(Try it) Each line with the word "quasi" must appear in the answer, copied from the records.

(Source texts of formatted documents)
=== Section Start ===
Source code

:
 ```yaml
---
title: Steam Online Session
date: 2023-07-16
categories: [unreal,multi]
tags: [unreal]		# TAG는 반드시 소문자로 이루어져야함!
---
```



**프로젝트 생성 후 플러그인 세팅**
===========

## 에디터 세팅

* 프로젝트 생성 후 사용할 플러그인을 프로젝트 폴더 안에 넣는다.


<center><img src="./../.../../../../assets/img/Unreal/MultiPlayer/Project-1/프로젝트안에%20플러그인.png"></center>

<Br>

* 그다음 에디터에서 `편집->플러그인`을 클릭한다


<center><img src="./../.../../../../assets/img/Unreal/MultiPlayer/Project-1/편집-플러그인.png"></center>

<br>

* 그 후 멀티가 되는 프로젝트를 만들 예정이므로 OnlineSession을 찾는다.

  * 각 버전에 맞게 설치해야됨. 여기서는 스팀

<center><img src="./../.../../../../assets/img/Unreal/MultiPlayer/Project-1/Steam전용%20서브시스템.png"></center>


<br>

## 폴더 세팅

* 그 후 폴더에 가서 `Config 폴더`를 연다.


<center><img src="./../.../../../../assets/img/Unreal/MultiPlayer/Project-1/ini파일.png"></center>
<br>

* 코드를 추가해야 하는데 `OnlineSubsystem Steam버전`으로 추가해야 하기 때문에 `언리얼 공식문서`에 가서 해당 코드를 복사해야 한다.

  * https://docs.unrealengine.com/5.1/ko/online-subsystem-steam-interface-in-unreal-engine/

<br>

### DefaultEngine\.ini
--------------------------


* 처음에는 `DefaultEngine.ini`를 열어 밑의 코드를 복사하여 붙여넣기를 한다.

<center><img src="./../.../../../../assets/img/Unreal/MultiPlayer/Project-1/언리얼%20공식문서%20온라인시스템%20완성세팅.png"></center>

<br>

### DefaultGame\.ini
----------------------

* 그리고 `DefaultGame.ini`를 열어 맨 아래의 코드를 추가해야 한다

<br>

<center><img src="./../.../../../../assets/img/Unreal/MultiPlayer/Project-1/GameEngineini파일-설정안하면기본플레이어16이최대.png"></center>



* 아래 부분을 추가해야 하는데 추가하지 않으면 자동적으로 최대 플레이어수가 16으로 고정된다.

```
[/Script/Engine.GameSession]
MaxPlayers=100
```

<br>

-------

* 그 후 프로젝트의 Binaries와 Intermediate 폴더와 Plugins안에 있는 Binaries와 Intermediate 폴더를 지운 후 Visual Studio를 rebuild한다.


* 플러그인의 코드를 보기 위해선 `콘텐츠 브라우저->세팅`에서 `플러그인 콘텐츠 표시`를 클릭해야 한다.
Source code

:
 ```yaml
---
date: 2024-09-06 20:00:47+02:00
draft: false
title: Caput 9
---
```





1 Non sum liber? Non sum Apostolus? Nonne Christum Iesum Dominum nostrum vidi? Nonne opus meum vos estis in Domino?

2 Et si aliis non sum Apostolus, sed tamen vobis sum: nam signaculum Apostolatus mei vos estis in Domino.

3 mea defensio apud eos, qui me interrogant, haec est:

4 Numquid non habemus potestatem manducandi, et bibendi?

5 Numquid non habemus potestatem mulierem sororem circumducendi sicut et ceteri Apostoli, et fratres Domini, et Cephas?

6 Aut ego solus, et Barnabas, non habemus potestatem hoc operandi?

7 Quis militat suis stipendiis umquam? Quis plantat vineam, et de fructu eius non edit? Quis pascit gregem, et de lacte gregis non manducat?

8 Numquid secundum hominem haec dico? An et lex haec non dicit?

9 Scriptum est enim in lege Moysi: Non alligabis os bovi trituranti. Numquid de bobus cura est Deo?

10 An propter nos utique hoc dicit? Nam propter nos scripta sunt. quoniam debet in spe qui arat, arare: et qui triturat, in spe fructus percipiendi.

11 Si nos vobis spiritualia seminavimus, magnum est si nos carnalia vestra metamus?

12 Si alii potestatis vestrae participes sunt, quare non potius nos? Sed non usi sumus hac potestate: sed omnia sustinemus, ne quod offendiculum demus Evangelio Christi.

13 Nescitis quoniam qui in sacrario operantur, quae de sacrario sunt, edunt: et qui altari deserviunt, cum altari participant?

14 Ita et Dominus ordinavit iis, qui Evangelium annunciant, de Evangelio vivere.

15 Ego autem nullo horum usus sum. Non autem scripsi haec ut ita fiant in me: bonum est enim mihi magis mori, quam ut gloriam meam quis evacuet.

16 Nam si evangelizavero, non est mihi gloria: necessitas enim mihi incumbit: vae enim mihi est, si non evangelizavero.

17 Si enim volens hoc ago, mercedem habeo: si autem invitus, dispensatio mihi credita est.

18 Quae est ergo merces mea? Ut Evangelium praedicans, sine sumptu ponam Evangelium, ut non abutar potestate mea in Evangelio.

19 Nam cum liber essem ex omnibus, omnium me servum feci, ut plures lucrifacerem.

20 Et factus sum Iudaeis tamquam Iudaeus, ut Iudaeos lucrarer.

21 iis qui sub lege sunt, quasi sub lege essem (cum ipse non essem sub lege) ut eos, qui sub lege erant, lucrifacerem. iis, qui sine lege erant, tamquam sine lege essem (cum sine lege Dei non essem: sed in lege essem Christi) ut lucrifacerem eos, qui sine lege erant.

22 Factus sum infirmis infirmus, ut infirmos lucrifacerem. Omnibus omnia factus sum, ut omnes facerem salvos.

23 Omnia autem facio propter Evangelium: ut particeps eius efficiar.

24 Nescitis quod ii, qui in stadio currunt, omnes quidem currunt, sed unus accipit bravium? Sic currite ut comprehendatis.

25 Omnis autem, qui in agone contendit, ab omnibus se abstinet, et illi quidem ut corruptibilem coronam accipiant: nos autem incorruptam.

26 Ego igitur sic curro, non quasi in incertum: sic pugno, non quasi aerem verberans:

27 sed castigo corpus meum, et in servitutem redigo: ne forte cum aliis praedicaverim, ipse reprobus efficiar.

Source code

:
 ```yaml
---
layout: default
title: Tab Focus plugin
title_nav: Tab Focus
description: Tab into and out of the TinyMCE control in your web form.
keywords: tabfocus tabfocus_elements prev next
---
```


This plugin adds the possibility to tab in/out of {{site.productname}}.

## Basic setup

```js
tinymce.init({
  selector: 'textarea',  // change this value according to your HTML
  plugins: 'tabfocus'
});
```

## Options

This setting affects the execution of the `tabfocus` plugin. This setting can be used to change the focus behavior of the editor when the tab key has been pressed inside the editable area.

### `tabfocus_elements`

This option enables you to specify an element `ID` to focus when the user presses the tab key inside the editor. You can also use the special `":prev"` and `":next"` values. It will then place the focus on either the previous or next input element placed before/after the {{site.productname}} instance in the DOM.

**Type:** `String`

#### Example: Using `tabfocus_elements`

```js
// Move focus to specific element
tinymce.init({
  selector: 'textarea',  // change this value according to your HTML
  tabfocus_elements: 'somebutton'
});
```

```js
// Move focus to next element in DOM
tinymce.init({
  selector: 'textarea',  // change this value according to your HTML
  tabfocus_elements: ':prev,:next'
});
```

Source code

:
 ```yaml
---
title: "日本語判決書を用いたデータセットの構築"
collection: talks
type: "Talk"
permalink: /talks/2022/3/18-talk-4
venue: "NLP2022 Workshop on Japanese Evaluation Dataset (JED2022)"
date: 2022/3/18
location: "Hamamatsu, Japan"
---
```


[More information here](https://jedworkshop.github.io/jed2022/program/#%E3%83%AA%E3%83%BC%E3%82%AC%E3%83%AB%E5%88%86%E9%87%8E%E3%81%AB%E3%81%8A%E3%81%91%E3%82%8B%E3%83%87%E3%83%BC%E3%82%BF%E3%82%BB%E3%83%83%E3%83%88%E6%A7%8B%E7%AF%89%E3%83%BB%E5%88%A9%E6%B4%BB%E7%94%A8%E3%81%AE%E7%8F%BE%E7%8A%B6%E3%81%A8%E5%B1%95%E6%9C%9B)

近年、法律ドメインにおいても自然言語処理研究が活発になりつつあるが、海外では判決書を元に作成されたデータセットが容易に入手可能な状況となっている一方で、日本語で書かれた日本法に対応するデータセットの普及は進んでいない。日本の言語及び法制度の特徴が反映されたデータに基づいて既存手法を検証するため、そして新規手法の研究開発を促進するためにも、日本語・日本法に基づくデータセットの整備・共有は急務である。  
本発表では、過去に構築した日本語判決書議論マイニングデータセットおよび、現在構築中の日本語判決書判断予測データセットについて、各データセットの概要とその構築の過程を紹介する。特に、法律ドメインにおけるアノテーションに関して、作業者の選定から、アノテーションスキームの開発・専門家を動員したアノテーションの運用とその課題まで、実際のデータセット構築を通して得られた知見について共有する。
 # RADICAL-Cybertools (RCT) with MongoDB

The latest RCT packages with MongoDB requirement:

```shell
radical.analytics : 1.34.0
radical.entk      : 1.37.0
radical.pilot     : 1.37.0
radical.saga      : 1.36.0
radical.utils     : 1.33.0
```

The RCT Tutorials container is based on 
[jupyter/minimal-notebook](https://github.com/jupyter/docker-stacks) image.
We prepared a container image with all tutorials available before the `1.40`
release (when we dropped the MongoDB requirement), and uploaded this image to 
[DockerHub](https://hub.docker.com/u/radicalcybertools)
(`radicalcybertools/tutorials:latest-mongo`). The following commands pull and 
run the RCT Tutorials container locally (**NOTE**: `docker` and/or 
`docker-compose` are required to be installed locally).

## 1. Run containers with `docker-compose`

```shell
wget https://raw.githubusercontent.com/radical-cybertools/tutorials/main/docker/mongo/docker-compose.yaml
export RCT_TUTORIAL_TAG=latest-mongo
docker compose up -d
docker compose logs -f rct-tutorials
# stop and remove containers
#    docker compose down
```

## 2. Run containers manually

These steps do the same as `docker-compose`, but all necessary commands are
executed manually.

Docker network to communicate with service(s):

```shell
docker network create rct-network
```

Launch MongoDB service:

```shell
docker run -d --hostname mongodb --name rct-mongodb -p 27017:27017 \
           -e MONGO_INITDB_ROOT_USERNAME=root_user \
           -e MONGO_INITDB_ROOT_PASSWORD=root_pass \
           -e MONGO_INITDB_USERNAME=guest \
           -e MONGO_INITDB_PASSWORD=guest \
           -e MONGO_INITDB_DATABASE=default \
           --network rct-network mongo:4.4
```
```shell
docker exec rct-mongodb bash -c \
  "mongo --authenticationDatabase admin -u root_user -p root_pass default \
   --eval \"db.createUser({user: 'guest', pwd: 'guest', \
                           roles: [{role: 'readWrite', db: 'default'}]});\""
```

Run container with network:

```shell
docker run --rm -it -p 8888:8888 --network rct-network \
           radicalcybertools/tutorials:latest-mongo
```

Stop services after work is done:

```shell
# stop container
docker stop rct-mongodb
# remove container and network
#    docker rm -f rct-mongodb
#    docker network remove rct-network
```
=== Section End ===
(Problem solution)
21 iis qui sub lege sunt, quasi sub lege essem (cum ipse non essem sub lege) ut eos, qui sub lege erant, lucrifacerem. iis, qui sine lege erant, tamquam sine lege essem (cum sine lege Dei non essem: sed in lege essem Christi) ut lucrifacerem eos, qui sine lege erant.
26 Ego igitur sic curro, non quasi in incertum: sic pugno, non quasi aerem verberans:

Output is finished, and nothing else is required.